── RECORDS FOR THIS TASK ──

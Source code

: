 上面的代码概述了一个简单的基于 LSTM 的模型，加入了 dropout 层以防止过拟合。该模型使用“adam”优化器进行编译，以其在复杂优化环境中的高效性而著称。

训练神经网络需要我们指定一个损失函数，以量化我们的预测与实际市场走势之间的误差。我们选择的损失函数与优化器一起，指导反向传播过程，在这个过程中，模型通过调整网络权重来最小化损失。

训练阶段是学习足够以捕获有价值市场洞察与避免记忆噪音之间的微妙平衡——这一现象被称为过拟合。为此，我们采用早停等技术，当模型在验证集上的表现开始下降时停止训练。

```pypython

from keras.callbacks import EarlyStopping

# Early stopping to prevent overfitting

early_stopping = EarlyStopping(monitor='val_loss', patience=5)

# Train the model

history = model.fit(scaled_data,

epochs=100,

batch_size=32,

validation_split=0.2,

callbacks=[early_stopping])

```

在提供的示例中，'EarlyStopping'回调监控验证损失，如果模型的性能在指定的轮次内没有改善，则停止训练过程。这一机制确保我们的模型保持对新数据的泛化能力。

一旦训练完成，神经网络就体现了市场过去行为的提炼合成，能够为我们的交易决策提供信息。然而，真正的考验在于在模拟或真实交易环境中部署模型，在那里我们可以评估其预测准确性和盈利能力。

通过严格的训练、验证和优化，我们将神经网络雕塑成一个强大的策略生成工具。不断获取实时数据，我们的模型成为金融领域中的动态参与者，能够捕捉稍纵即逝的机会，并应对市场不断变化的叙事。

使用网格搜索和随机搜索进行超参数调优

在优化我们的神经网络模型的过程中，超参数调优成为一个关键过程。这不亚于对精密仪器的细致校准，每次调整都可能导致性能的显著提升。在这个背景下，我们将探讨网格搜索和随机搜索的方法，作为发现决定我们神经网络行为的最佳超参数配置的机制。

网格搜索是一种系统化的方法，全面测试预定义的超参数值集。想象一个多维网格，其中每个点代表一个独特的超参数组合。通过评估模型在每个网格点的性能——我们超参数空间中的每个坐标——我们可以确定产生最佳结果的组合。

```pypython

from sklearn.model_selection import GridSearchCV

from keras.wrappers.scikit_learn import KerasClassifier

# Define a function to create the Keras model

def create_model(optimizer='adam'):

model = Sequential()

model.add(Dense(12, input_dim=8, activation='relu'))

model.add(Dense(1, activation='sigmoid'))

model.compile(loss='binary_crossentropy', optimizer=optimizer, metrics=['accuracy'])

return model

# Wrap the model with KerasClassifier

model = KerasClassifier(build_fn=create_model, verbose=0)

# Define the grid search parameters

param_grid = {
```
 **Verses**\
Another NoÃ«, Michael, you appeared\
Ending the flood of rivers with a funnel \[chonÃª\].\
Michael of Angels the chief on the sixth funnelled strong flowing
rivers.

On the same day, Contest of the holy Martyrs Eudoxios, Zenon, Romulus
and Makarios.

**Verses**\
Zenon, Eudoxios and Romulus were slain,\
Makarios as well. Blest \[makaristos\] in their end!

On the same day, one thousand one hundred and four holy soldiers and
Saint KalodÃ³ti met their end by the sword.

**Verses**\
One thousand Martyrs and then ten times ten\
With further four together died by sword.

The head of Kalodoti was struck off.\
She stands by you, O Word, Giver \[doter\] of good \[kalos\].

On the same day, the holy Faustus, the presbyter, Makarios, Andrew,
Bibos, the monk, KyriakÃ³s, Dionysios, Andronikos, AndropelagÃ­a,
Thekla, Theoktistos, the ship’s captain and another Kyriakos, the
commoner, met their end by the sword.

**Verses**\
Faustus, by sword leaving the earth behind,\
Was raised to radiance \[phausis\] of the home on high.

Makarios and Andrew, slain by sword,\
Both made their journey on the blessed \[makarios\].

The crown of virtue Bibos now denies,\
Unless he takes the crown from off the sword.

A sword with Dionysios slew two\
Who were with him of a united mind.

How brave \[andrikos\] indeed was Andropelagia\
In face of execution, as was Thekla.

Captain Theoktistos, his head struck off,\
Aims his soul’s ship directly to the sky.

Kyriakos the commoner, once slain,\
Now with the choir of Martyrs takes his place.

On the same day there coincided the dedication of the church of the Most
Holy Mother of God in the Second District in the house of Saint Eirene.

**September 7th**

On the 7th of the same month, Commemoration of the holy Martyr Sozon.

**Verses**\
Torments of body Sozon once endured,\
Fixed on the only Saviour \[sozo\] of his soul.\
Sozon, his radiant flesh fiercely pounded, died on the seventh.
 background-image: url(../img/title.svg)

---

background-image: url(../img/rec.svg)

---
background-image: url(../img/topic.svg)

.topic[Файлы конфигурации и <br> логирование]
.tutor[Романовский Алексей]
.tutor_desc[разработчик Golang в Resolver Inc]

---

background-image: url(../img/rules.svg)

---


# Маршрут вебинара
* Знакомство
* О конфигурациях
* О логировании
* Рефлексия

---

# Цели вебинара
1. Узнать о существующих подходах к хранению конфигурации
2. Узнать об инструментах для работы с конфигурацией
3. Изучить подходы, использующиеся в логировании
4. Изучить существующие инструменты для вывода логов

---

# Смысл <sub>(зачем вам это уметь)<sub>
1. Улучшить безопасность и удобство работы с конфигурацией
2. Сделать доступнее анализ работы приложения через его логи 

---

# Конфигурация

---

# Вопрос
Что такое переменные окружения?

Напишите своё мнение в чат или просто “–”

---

───

=== WORK INSTRUCTION ===
Scan the data above for the word "four" and report every line where it is found.

=== RESULT ===
On the same day, one thousand one hundred and four holy soldiers and
With further four together died by sword.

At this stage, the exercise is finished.